• _Task description_
Your answer is a copy of every line in the records where "Krista" appears.

Saved data entries:
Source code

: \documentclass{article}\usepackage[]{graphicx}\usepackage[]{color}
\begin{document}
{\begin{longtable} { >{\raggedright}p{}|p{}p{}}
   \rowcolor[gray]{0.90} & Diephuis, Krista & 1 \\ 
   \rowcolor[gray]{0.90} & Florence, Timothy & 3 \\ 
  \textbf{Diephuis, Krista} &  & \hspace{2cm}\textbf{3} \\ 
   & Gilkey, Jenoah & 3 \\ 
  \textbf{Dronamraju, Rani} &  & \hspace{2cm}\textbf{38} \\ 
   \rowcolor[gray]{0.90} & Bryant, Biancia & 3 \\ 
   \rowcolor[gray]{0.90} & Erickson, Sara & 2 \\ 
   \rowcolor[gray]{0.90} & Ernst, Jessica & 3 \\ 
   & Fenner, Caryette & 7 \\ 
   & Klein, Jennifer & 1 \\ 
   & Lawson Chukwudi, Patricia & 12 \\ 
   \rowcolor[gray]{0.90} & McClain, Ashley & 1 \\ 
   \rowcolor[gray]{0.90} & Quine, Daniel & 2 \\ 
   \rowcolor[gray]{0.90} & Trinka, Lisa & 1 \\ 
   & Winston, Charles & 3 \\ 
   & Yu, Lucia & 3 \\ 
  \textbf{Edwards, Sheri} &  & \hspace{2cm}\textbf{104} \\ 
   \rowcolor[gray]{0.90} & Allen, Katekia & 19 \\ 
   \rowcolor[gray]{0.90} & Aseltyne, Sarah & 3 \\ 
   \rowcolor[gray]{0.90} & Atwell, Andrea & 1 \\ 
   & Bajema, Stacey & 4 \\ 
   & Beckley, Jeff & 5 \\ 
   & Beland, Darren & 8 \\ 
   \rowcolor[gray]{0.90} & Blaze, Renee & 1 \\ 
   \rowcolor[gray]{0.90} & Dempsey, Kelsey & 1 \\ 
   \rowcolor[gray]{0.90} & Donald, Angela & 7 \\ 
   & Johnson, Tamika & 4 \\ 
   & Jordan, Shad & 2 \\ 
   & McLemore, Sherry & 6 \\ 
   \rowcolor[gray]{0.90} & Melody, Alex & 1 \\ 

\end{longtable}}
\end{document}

• _Reply to the task_
   \rowcolor[gray]{0.90} & Diephuis, Krista & 1 \\ 
  \textbf{Diephuis, Krista} &  & \hspace{2cm}\textbf{3} \\ 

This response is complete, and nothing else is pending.